Lys kämpft um comeback: knie-drama und fitness-defizit bremsen tennis-hoffnung
Stuttgart – Ein Lichtblick im Schatten der Niederlage: Eva Lys hat im Achtelfinale des Porsche Tennis Grand Prix gegen Elena Svitolina zwar klargenug verloren, doch ihre Entschlossenheit, wieder an die Spitze zurückzukehren, ist ungebrochen. Das Ausscheiden wirft jedoch ein Schlaglicht auf die schwierige Situation der jungen Hamburgerin, die mit einer spät diagnostizierten Knieverletzung und einem erheblichen Fitnessrückstand zu kämpfen hat.
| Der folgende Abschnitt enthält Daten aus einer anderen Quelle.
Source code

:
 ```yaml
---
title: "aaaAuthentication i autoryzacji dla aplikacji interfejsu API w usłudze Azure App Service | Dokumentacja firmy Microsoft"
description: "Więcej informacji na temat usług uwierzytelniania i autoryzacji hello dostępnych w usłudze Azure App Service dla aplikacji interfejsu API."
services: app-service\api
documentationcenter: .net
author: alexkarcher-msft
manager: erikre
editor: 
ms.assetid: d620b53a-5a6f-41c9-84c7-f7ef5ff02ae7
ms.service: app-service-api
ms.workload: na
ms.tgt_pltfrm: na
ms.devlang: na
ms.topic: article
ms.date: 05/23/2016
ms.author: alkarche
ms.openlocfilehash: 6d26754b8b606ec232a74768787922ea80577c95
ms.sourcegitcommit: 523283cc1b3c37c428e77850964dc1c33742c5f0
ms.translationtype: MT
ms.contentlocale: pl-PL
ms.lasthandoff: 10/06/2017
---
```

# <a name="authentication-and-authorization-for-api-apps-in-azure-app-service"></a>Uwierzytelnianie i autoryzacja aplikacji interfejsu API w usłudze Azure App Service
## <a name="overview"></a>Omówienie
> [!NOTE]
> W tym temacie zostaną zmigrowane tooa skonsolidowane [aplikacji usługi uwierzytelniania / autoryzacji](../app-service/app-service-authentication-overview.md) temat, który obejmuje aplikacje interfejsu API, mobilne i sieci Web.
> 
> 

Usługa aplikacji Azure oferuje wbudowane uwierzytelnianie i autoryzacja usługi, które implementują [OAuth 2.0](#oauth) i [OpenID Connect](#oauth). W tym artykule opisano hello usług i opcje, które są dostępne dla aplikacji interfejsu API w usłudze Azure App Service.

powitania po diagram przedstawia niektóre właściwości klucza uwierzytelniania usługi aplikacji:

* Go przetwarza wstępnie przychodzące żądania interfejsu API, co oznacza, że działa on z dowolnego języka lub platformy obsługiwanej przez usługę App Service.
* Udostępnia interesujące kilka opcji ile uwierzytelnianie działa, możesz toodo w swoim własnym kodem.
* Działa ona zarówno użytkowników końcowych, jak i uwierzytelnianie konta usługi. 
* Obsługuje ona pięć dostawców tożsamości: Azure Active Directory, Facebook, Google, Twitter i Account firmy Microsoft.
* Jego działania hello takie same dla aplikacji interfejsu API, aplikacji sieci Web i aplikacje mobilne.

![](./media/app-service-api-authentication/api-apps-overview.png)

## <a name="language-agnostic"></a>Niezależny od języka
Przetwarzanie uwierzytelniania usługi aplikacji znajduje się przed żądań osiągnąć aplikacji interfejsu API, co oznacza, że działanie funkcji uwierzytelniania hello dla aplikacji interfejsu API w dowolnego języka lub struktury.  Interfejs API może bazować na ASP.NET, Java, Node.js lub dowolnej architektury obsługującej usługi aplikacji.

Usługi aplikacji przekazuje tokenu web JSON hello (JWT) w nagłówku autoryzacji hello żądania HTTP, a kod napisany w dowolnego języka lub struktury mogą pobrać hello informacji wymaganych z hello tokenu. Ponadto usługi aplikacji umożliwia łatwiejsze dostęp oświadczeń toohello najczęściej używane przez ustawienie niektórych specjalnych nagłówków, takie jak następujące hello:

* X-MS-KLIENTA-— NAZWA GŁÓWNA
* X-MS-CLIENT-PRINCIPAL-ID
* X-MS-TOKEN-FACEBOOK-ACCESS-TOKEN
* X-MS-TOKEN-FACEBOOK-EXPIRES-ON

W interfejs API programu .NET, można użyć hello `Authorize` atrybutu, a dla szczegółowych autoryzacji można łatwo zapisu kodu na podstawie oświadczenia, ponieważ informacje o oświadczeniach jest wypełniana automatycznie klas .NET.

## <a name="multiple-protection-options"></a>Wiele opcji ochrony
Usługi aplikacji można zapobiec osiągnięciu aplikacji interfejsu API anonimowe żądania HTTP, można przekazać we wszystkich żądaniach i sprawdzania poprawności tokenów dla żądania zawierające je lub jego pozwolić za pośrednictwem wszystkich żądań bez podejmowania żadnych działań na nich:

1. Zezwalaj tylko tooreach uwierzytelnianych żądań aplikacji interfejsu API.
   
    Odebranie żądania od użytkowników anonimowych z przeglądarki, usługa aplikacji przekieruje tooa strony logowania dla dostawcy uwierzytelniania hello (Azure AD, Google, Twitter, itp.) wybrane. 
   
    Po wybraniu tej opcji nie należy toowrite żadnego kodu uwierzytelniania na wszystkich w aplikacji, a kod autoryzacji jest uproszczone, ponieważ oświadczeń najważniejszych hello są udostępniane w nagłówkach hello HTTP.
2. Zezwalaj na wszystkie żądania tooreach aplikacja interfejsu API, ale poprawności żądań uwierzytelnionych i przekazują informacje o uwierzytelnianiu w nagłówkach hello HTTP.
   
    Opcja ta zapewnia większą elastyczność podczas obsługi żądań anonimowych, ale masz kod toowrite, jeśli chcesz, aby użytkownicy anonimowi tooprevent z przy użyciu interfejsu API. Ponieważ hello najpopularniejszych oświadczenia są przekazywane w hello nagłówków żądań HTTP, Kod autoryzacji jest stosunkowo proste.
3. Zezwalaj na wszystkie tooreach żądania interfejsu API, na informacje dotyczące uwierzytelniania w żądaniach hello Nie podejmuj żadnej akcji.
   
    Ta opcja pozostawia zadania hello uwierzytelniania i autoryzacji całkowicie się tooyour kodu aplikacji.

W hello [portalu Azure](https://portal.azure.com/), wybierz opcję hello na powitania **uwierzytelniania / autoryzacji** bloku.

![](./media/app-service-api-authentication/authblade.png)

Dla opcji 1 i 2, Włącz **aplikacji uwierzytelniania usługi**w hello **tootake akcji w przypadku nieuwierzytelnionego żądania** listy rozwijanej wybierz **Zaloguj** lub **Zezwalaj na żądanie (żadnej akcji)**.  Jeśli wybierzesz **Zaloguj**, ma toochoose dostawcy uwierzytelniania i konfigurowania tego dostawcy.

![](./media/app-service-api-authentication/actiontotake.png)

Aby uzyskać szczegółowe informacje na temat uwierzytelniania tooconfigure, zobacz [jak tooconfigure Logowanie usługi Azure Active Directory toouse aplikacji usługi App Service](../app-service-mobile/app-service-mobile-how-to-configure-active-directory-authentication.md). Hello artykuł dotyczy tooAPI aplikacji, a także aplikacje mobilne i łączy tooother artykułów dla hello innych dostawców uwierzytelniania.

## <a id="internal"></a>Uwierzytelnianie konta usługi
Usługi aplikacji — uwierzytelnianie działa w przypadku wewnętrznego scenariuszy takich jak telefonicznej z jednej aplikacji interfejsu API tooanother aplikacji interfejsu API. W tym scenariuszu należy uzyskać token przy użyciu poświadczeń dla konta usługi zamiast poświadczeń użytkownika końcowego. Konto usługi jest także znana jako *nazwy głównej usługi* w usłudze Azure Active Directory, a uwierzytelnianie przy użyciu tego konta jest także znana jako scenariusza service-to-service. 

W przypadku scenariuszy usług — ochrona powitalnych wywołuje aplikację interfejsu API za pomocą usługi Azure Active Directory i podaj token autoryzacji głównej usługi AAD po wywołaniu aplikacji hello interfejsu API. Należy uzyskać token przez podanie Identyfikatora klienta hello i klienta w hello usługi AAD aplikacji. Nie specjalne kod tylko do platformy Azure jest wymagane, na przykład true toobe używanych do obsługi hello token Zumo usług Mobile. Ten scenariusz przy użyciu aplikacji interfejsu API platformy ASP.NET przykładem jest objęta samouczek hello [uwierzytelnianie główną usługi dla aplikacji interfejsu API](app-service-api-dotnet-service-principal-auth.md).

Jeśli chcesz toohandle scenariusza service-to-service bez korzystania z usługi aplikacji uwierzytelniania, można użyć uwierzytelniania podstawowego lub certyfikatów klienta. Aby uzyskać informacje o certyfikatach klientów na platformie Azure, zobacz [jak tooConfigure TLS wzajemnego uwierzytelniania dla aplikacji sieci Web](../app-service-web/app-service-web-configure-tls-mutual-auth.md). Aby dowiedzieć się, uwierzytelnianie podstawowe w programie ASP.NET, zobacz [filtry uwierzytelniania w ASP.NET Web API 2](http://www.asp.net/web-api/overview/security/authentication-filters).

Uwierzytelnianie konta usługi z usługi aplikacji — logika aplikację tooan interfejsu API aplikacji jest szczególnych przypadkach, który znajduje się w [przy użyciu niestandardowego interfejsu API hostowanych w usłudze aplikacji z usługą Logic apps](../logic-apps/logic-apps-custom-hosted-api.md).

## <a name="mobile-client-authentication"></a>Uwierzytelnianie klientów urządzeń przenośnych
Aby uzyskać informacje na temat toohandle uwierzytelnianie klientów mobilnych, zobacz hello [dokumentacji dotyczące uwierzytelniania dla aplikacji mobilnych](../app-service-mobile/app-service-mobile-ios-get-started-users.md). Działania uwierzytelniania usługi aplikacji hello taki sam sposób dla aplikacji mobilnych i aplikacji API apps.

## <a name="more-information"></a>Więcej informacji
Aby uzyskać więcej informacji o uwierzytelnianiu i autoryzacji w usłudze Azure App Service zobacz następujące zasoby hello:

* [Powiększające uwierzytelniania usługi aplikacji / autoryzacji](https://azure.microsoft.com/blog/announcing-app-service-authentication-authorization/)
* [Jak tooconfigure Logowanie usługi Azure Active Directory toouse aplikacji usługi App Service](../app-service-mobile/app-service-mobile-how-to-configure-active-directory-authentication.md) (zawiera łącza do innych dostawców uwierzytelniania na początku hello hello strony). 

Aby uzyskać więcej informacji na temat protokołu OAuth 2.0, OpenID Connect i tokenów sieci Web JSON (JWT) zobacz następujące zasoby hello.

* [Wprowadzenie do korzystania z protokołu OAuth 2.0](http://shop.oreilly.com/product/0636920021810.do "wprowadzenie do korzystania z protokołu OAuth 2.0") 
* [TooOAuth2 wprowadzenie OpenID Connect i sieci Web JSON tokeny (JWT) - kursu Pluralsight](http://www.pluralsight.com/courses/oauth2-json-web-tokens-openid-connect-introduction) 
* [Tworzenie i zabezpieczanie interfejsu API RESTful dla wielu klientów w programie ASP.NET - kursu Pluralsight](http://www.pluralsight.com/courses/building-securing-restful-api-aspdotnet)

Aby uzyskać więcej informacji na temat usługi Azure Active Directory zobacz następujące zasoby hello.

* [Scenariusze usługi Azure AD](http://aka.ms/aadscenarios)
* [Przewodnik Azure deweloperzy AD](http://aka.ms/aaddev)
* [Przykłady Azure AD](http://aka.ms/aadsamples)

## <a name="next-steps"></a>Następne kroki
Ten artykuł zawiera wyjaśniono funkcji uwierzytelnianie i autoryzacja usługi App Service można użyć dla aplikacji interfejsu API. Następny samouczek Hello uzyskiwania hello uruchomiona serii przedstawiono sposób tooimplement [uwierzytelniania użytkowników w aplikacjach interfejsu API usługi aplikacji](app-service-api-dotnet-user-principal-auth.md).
Die bittere pille der nachwirkungen
Die 24-Jährige musste nach dem deutlichen 1:6, 0:6 gegen die Weltranglisten-Siebte Svitolina öffentlich um Geduld werben. Die Ursache für ihre erschwerte Situation liegt in einer im australischen United Cup überdehnten Knieverletzung, die erst Wochen später in Hamburg korrekt diagnostiziert wurde. Eine fünf Wochen lange Pause folgte, die ihre hart erarbeitete Fitness nahezu zunichte gemacht hat.
Die fehlende Matchpraxis und die körperlichen Defizite machten sich gegen Svitolina deutlich bemerkbar. „Es war definitiv ein körperliches Problem“, gestand Lys nach der Partie. „Ich war körperlich echt angeschlagen und hatte einfach ultra wenig Zeit, mich zu regenerieren.“

Ein hoffnungsschimmer inmitten der krise
Trotz der widrigen Umstände gab es im Spiel gegen Paula Badosa einen Moment der Freude. Lys drehte einen Rückstand und feierte ihren ersten Tour-Sieg seit Jahresbeginn. „Ich konnte zeigen, dass ich das Level auf jeden Fall habe und jetzt noch körperlich arbeiten muss“, so die ambitionierte Sportlerin.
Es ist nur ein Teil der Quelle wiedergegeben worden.